If a line in the data has the string "known", please show it.
--- DATA FOR PROCESSING ---
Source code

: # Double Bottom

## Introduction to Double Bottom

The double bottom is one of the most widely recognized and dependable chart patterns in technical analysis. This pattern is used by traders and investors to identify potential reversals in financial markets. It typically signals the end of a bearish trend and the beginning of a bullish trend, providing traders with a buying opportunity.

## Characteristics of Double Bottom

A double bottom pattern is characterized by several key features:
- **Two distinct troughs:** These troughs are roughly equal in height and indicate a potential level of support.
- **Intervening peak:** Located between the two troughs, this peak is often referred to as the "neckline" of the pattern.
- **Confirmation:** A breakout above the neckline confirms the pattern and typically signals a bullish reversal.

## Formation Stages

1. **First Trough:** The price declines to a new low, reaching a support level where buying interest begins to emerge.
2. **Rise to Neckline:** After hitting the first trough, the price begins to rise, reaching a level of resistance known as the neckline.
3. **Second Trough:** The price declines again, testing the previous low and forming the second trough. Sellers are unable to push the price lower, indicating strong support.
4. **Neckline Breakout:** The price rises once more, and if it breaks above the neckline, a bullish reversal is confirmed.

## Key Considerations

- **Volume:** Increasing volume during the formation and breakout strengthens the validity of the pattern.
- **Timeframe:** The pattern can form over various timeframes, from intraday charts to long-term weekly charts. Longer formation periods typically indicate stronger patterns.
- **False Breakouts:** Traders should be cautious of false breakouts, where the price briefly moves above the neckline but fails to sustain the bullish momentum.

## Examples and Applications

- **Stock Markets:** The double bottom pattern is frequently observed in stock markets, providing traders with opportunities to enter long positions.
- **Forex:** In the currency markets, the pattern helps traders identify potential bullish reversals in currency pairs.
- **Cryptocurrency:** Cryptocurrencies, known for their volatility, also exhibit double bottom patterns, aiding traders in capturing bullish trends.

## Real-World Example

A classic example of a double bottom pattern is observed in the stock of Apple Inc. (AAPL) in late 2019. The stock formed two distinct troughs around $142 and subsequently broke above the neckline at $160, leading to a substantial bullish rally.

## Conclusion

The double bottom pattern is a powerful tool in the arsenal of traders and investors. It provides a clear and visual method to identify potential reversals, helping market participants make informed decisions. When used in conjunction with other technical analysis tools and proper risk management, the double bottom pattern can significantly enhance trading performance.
---
▶ SOLUTION FOR THIS PROBLEM
2. **Rise to Neckline:** After hitting the first trough, the price begins to rise, reaching a level of resistance known as the neckline.
- **Cryptocurrency:** Cryptocurrencies, known for their volatility, also exhibit double bottom patterns, aiding traders in capturing bullish trends.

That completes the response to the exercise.